======== MATERIAL FOR THIS TASK ========

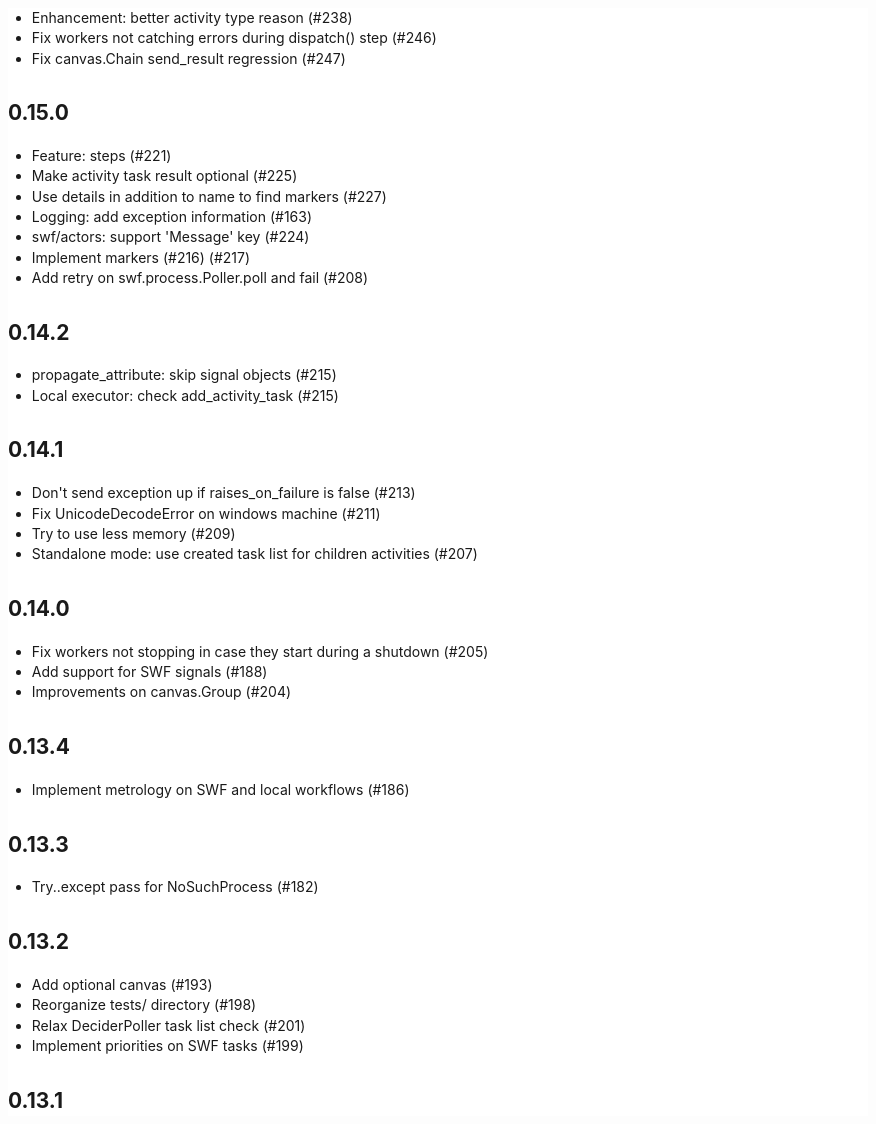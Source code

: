 - Enhancement: better activity type reason (#238)
- Fix workers not catching errors during dispatch() step (#246)
- Fix canvas.Chain send_result regression (#247)

0.15.0
------

- Feature: steps (#221)
- Make activity task result optional (#225)
- Use details in addition to name to find markers (#227)
- Logging: add exception information (#163)
- swf/actors: support 'Message' key (#224)
- Implement markers (#216) (#217)
- Add retry on swf.process.Poller.poll and fail (#208)

0.14.2
------

- propagate_attribute: skip signal objects (#215)
- Local executor: check add_activity_task (#215)

0.14.1
------

- Don't send exception up if raises_on_failure is false (#213)
- Fix UnicodeDecodeError on windows machine (#211)
- Try to use less memory (#209)
- Standalone mode: use created task list for children activities (#207)

0.14.0
------

- Fix workers not stopping in case they start during a shutdown (#205)
- Add support for SWF signals (#188)
- Improvements on canvas.Group (#204)

0.13.4
------

- Implement metrology on SWF and local workflows (#186)

0.13.3
------

- Try..except pass for NoSuchProcess (#182)

0.13.2
------

- Add optional canvas (#193)
- Reorganize tests/ directory (#198)
- Relax DeciderPoller task list check (#201)
- Implement priorities on SWF tasks (#199)

0.13.1
------
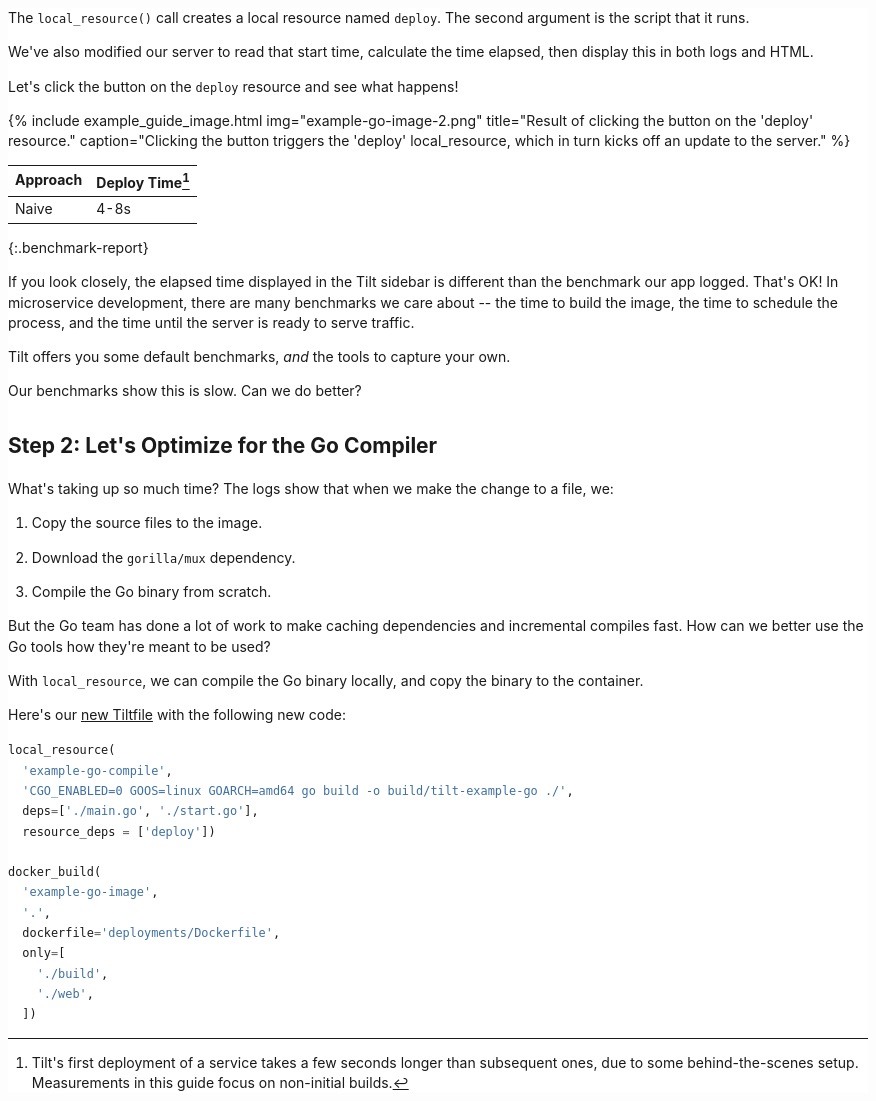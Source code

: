 The `local_resource()` call creates a local resource named `deploy`. The second
argument is the script that it runs.

We've also modified our server to read that start time, calculate the time
elapsed, then display this in both logs and HTML.

Let's click the button on the `deploy` resource and see what happens!

{% include example_guide_image.html
    img="example-go-image-2.png"
    title="Result of clicking the button on the 'deploy' resource."
    caption="Clicking the button triggers the 'deploy' local_resource, which in turn kicks off an update to the server."
%}

| Approach | Deploy Time[^1] |
|---|---|
| Naive | 4-8s |
{:.benchmark-report}

If you look closely, the elapsed time displayed in the Tilt sidebar is different
than the benchmark our app logged. That's OK! In microservice development,
there are many benchmarks we care about -- the time to build the image, the time
to schedule the process, and the time until the server is ready to serve
traffic. 

Tilt offers you some default benchmarks, _and_ the tools to capture your own.

Our benchmarks show this is slow. Can we do better?

## Step 2: Let's Optimize for the Go Compiler

What's taking up so much time? The logs show that when we make the change to a file, we:

1) Copy the source files to the image.

2) Download the `gorilla/mux` dependency.

3) Compile the Go binary from scratch.

But the Go team has done a lot of work to make caching dependencies and
incremental compiles fast.  How can we better use the Go tools how they're meant
to be used?

With `local_resource`, we can compile the Go binary locally, and copy the binary to
the container.

Here's our [new Tiltfile](https://github.com/tilt-dev/tilt-example-go/blob/master/2-optimized/Tiltfile) 
with the following new code:

```python
local_resource(
  'example-go-compile',
  'CGO_ENABLED=0 GOOS=linux GOARCH=amd64 go build -o build/tilt-example-go ./',
  deps=['./main.go', './start.go'],
  resource_deps = ['deploy'])
  
docker_build(
  'example-go-image',
  '.',
  dockerfile='deployments/Dockerfile',
  only=[
    './build',
    './web',
  ])
```


[^1]: Tilt's first deployment of a service takes a few seconds longer than subsequent ones, due to some behind-the-scenes setup. Measurements in this guide focus on non-initial builds.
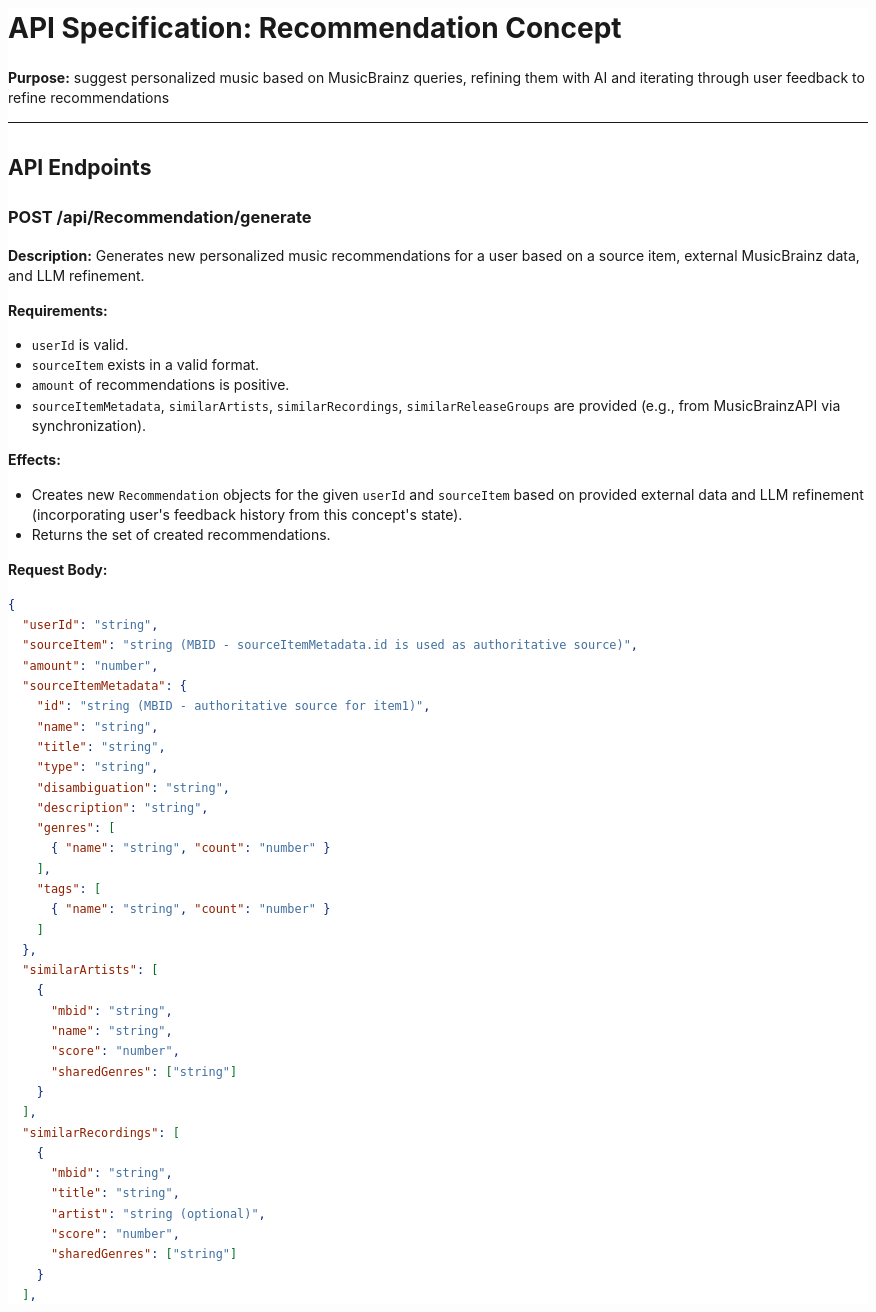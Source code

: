 
# API Specification: Recommendation Concept

**Purpose:** suggest personalized music based on MusicBrainz queries, refining them with AI and iterating through user feedback to refine recommendations

---

## API Endpoints

### POST /api/Recommendation/generate

**Description:** Generates new personalized music recommendations for a user based on a source item, external MusicBrainz data, and LLM refinement.

**Requirements:**
- `userId` is valid.
- `sourceItem` exists in a valid format.
- `amount` of recommendations is positive.
- `sourceItemMetadata`, `similarArtists`, `similarRecordings`, `similarReleaseGroups` are provided (e.g., from MusicBrainzAPI via synchronization).

**Effects:**
- Creates new `Recommendation` objects for the given `userId` and `sourceItem` based on provided external data and LLM refinement (incorporating user's feedback history from this concept's state).
- Returns the set of created recommendations.

**Request Body:**
```json
{
  "userId": "string",
  "sourceItem": "string (MBID - sourceItemMetadata.id is used as authoritative source)",
  "amount": "number",
  "sourceItemMetadata": {
    "id": "string (MBID - authoritative source for item1)",
    "name": "string",
    "title": "string",
    "type": "string",
    "disambiguation": "string",
    "description": "string",
    "genres": [
      { "name": "string", "count": "number" }
    ],
    "tags": [
      { "name": "string", "count": "number" }
    ]
  },
  "similarArtists": [
    {
      "mbid": "string",
      "name": "string",
      "score": "number",
      "sharedGenres": ["string"]
    }
  ],
  "similarRecordings": [
    {
      "mbid": "string",
      "title": "string",
      "artist": "string (optional)",
      "score": "number",
      "sharedGenres": ["string"]
    }
  ],
```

========

* _WHAT THIS TASK INVOLVES_:
With the pictures removed, print the entries above exactly.

* _SOLUTION_:
Source code

: - Enhancement: better activity type reason (#238)
- Fix workers not catching errors during dispatch() step (#246)
- Fix canvas.Chain send_result regression (#247)

0.15.0
------

- Feature: steps (#221)
- Make activity task result optional (#225)
- Use details in addition to name to find markers (#227)
- Logging: add exception information (#163)
- swf/actors: support 'Message' key (#224)
- Implement markers (#216) (#217)
- Add retry on swf.process.Poller.poll and fail (#208)

0.14.2
------

- propagate_attribute: skip signal objects (#215)
- Local executor: check add_activity_task (#215)

0.14.1
------

- Don't send exception up if raises_on_failure is false (#213)
- Fix UnicodeDecodeError on windows machine (#211)
- Try to use less memory (#209)
- Standalone mode: use created task list for children activities (#207)

0.14.0
------

- Fix workers not stopping in case they start during a shutdown (#205)
- Add support for SWF signals (#188)
- Improvements on canvas.Group (#204)

0.13.4
------

- Implement metrology on SWF and local workflows (#186)

0.13.3
------

- Try..except pass for NoSuchProcess (#182)

0.13.2
------

- Add optional canvas (#193)
- Reorganize tests/ directory (#198)
- Relax DeciderPoller task list check (#201)
- Implement priorities on SWF tasks (#199)

0.13.1
------
Source code

: The `local_resource()` call creates a local resource named `deploy`. The second
argument is the script that it runs.

We've also modified our server to read that start time, calculate the time
elapsed, then display this in both logs and HTML.

Let's click the button on the `deploy` resource and see what happens!

{% include example_guide_image.html
    img="example-go-image-2.png"
    title="Result of clicking the button on the 'deploy' resource."
    caption="Clicking the button triggers the 'deploy' local_resource, which in turn kicks off an update to the server."
%}

| Approach | Deploy Time[^1] |
|---|---|
| Naive | 4-8s |
{:.benchmark-report}

If you look closely, the elapsed time displayed in the Tilt sidebar is different
than the benchmark our app logged. That's OK! In microservice development,
there are many benchmarks we care about -- the time to build the image, the time
to schedule the process, and the time until the server is ready to serve
traffic. 

Tilt offers you some default benchmarks, _and_ the tools to capture your own.

Our benchmarks show this is slow. Can we do better?

## Step 2: Let's Optimize for the Go Compiler

What's taking up so much time? The logs show that when we make the change to a file, we:

1) Copy the source files to the image.

2) Download the `gorilla/mux` dependency.

3) Compile the Go binary from scratch.

But the Go team has done a lot of work to make caching dependencies and
incremental compiles fast.  How can we better use the Go tools how they're meant
to be used?

With `local_resource`, we can compile the Go binary locally, and copy the binary to
the container.

Here's our [new Tiltfile](https://github.com/tilt-dev/tilt-example-go/blob/master/2-optimized/Tiltfile) 
with the following new code:

```python
local_resource(
  'example-go-compile',
  'CGO_ENABLED=0 GOOS=linux GOARCH=amd64 go build -o build/tilt-example-go ./',
  deps=['./main.go', './start.go'],
  resource_deps = ['deploy'])
  
docker_build(
  'example-go-image',
  '.',
  dockerfile='deployments/Dockerfile',
  only=[
    './build',
    './web',
  ])
```


[^1]: Tilt's first deployment of a service takes a few seconds longer than subsequent ones, due to some behind-the-scenes setup. Measurements in this guide focus on non-initial builds.
Source code

: 
# API Specification: Recommendation Concept

**Purpose:** suggest personalized music based on MusicBrainz queries, refining them with AI and iterating through user feedback to refine recommendations

---

## API Endpoints

### POST /api/Recommendation/generate

**Description:** Generates new personalized music recommendations for a user based on a source item, external MusicBrainz data, and LLM refinement.

**Requirements:**
- `userId` is valid.
- `sourceItem` exists in a valid format.
- `amount` of recommendations is positive.
- `sourceItemMetadata`, `similarArtists`, `similarRecordings`, `similarReleaseGroups` are provided (e.g., from MusicBrainzAPI via synchronization).

**Effects:**
- Creates new `Recommendation` objects for the given `userId` and `sourceItem` based on provided external data and LLM refinement (incorporating user's feedback history from this concept's state).
- Returns the set of created recommendations.

**Request Body:**
```json
{
  "userId": "string",
  "sourceItem": "string (MBID - sourceItemMetadata.id is used as authoritative source)",
  "amount": "number",
  "sourceItemMetadata": {
    "id": "string (MBID - authoritative source for item1)",
    "name": "string",
    "title": "string",
    "type": "string",
    "disambiguation": "string",
    "description": "string",
    "genres": [
      { "name": "string", "count": "number" }
    ],
    "tags": [
      { "name": "string", "count": "number" }
    ]
  },
  "similarArtists": [
    {
      "mbid": "string",
      "name": "string",
      "score": "number",
      "sharedGenres": ["string"]
    }
  ],
  "similarRecordings": [
    {
      "mbid": "string",
      "title": "string",
      "artist": "string (optional)",
      "score": "number",
      "sharedGenres": ["string"]
    }
  ],
```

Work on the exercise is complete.